** HOW TO COMPLETE THIS TASK **
Record by record, write out the listing word for word while omitting pictures.

--- START ---

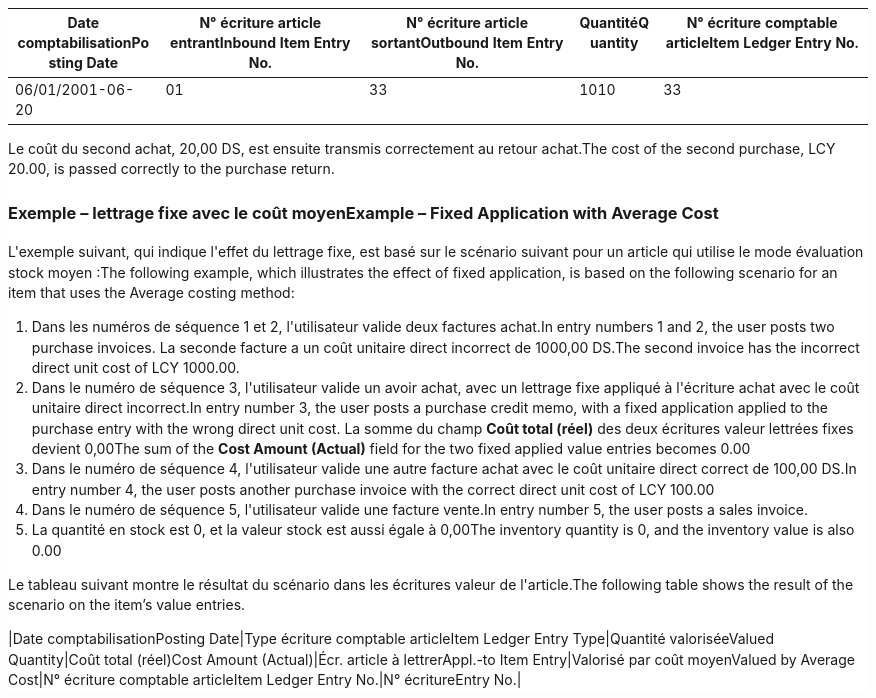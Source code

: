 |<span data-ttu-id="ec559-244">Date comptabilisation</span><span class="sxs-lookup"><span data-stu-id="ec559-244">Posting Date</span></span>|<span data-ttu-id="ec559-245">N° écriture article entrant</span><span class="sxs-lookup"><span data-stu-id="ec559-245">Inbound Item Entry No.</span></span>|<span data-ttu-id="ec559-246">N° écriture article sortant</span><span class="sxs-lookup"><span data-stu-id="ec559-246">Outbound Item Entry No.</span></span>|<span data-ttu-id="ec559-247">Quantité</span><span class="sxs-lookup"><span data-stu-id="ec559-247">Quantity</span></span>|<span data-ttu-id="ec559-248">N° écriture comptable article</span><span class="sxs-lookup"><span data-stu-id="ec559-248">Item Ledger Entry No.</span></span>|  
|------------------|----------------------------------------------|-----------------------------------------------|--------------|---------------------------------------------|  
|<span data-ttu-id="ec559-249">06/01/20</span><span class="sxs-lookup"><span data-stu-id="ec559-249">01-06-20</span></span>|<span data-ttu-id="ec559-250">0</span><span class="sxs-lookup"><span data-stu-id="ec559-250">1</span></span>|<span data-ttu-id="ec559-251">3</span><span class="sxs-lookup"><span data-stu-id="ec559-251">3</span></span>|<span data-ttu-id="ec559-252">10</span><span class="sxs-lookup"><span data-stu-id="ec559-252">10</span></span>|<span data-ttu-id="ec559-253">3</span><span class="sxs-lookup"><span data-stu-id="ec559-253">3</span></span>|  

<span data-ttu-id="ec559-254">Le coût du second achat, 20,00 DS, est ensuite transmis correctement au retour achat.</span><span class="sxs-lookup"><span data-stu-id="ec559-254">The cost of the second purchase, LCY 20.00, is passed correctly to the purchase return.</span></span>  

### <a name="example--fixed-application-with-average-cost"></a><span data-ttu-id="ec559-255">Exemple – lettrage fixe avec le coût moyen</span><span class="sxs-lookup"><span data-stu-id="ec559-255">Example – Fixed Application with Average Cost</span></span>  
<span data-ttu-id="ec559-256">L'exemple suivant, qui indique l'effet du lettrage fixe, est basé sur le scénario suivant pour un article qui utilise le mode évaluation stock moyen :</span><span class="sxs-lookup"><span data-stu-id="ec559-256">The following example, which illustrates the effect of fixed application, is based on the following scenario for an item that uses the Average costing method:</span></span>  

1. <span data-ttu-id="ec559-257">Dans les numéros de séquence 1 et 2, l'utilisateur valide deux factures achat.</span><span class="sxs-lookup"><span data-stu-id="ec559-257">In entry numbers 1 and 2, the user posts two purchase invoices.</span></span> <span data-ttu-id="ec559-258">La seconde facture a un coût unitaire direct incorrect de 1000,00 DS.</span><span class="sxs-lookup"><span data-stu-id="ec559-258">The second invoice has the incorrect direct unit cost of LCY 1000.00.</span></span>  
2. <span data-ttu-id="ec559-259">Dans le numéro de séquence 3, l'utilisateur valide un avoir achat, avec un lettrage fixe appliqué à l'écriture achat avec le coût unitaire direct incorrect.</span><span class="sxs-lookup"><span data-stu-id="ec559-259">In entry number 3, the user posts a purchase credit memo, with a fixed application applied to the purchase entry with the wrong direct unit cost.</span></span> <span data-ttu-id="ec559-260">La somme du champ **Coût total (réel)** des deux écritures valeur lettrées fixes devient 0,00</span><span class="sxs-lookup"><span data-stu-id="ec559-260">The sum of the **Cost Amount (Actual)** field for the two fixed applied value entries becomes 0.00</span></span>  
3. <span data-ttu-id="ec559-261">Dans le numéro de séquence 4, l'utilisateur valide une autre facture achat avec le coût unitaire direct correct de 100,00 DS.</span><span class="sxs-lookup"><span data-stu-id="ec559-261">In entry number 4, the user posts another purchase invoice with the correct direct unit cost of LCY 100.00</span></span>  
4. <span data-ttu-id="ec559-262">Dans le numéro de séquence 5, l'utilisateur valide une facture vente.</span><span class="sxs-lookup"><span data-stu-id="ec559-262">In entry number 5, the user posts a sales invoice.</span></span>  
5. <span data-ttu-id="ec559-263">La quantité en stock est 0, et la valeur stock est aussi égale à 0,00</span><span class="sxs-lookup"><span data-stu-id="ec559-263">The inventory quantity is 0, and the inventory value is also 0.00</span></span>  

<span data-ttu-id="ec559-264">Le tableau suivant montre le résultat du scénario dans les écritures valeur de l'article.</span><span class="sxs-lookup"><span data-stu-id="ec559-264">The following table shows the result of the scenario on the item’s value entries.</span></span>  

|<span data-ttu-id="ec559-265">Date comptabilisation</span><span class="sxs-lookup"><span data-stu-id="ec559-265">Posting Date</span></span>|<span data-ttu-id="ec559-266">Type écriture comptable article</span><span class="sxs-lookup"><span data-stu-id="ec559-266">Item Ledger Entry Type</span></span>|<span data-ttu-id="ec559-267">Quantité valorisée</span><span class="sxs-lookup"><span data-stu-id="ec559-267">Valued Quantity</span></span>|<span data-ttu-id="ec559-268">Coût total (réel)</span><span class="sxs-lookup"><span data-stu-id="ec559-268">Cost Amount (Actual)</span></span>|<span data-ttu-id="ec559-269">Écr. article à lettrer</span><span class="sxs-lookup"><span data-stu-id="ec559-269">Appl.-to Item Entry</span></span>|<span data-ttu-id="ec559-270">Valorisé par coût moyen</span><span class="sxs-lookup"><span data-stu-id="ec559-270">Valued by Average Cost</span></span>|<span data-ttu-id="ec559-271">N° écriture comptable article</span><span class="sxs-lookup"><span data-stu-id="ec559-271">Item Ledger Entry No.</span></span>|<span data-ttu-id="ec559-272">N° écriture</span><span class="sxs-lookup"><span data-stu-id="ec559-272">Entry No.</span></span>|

--- END ---

** RESULT OF THE TASK **
Source code

: |<span data-ttu-id="ec559-244">Date comptabilisation</span><span class="sxs-lookup"><span data-stu-id="ec559-244">Posting Date</span></span>|<span data-ttu-id="ec559-245">N° écriture article entrant</span><span class="sxs-lookup"><span data-stu-id="ec559-245">Inbound Item Entry No.</span></span>|<span data-ttu-id="ec559-246">N° écriture article sortant</span><span class="sxs-lookup"><span data-stu-id="ec559-246">Outbound Item Entry No.</span></span>|<span data-ttu-id="ec559-247">Quantité</span><span class="sxs-lookup"><span data-stu-id="ec559-247">Quantity</span></span>|<span data-ttu-id="ec559-248">N° écriture comptable article</span><span class="sxs-lookup"><span data-stu-id="ec559-248">Item Ledger Entry No.</span></span>|  
|------------------|----------------------------------------------|-----------------------------------------------|--------------|---------------------------------------------|  
|<span data-ttu-id="ec559-249">06/01/20</span><span class="sxs-lookup"><span data-stu-id="ec559-249">01-06-20</span></span>|<span data-ttu-id="ec559-250">0</span><span class="sxs-lookup"><span data-stu-id="ec559-250">1</span></span>|<span data-ttu-id="ec559-251">3</span><span class="sxs-lookup"><span data-stu-id="ec559-251">3</span></span>|<span data-ttu-id="ec559-252">10</span><span class="sxs-lookup"><span data-stu-id="ec559-252">10</span></span>|<span data-ttu-id="ec559-253">3</span><span class="sxs-lookup"><span data-stu-id="ec559-253">3</span></span>|  

<span data-ttu-id="ec559-254">Le coût du second achat, 20,00 DS, est ensuite transmis correctement au retour achat.</span><span class="sxs-lookup"><span data-stu-id="ec559-254">The cost of the second purchase, LCY 20.00, is passed correctly to the purchase return.</span></span>  

### <a name="example--fixed-application-with-average-cost"></a><span data-ttu-id="ec559-255">Exemple – lettrage fixe avec le coût moyen</span><span class="sxs-lookup"><span data-stu-id="ec559-255">Example – Fixed Application with Average Cost</span></span>  
<span data-ttu-id="ec559-256">L'exemple suivant, qui indique l'effet du lettrage fixe, est basé sur le scénario suivant pour un article qui utilise le mode évaluation stock moyen :</span><span class="sxs-lookup"><span data-stu-id="ec559-256">The following example, which illustrates the effect of fixed application, is based on the following scenario for an item that uses the Average costing method:</span></span>  

1. <span data-ttu-id="ec559-257">Dans les numéros de séquence 1 et 2, l'utilisateur valide deux factures achat.</span><span class="sxs-lookup"><span data-stu-id="ec559-257">In entry numbers 1 and 2, the user posts two purchase invoices.</span></span> <span data-ttu-id="ec559-258">La seconde facture a un coût unitaire direct incorrect de 1000,00 DS.</span><span class="sxs-lookup"><span data-stu-id="ec559-258">The second invoice has the incorrect direct unit cost of LCY 1000.00.</span></span>  
2. <span data-ttu-id="ec559-259">Dans le numéro de séquence 3, l'utilisateur valide un avoir achat, avec un lettrage fixe appliqué à l'écriture achat avec le coût unitaire direct incorrect.</span><span class="sxs-lookup"><span data-stu-id="ec559-259">In entry number 3, the user posts a purchase credit memo, with a fixed application applied to the purchase entry with the wrong direct unit cost.</span></span> <span data-ttu-id="ec559-260">La somme du champ **Coût total (réel)** des deux écritures valeur lettrées fixes devient 0,00</span><span class="sxs-lookup"><span data-stu-id="ec559-260">The sum of the **Cost Amount (Actual)** field for the two fixed applied value entries becomes 0.00</span></span>  
3. <span data-ttu-id="ec559-261">Dans le numéro de séquence 4, l'utilisateur valide une autre facture achat avec le coût unitaire direct correct de 100,00 DS.</span><span class="sxs-lookup"><span data-stu-id="ec559-261">In entry number 4, the user posts another purchase invoice with the correct direct unit cost of LCY 100.00</span></span>  
4. <span data-ttu-id="ec559-262">Dans le numéro de séquence 5, l'utilisateur valide une facture vente.</span><span class="sxs-lookup"><span data-stu-id="ec559-262">In entry number 5, the user posts a sales invoice.</span></span>  
5. <span data-ttu-id="ec559-263">La quantité en stock est 0, et la valeur stock est aussi égale à 0,00</span><span class="sxs-lookup"><span data-stu-id="ec559-263">The inventory quantity is 0, and the inventory value is also 0.00</span></span>  

<span data-ttu-id="ec559-264">Le tableau suivant montre le résultat du scénario dans les écritures valeur de l'article.</span><span class="sxs-lookup"><span data-stu-id="ec559-264">The following table shows the result of the scenario on the item’s value entries.</span></span>  

|<span data-ttu-id="ec559-265">Date comptabilisation</span><span class="sxs-lookup"><span data-stu-id="ec559-265">Posting Date</span></span>|<span data-ttu-id="ec559-266">Type écriture comptable article</span><span class="sxs-lookup"><span data-stu-id="ec559-266">Item Ledger Entry Type</span></span>|<span data-ttu-id="ec559-267">Quantité valorisée</span><span class="sxs-lookup"><span data-stu-id="ec559-267">Valued Quantity</span></span>|<span data-ttu-id="ec559-268">Coût total (réel)</span><span class="sxs-lookup"><span data-stu-id="ec559-268">Cost Amount (Actual)</span></span>|<span data-ttu-id="ec559-269">Écr. article à lettrer</span><span class="sxs-lookup"><span data-stu-id="ec559-269">Appl.-to Item Entry</span></span>|<span data-ttu-id="ec559-270">Valorisé par coût moyen</span><span class="sxs-lookup"><span data-stu-id="ec559-270">Valued by Average Cost</span></span>|<span data-ttu-id="ec559-271">N° écriture comptable article</span><span class="sxs-lookup"><span data-stu-id="ec559-271">Item Ledger Entry No.</span></span>|<span data-ttu-id="ec559-272">N° écriture</span><span class="sxs-lookup"><span data-stu-id="ec559-272">Entry No.</span></span>|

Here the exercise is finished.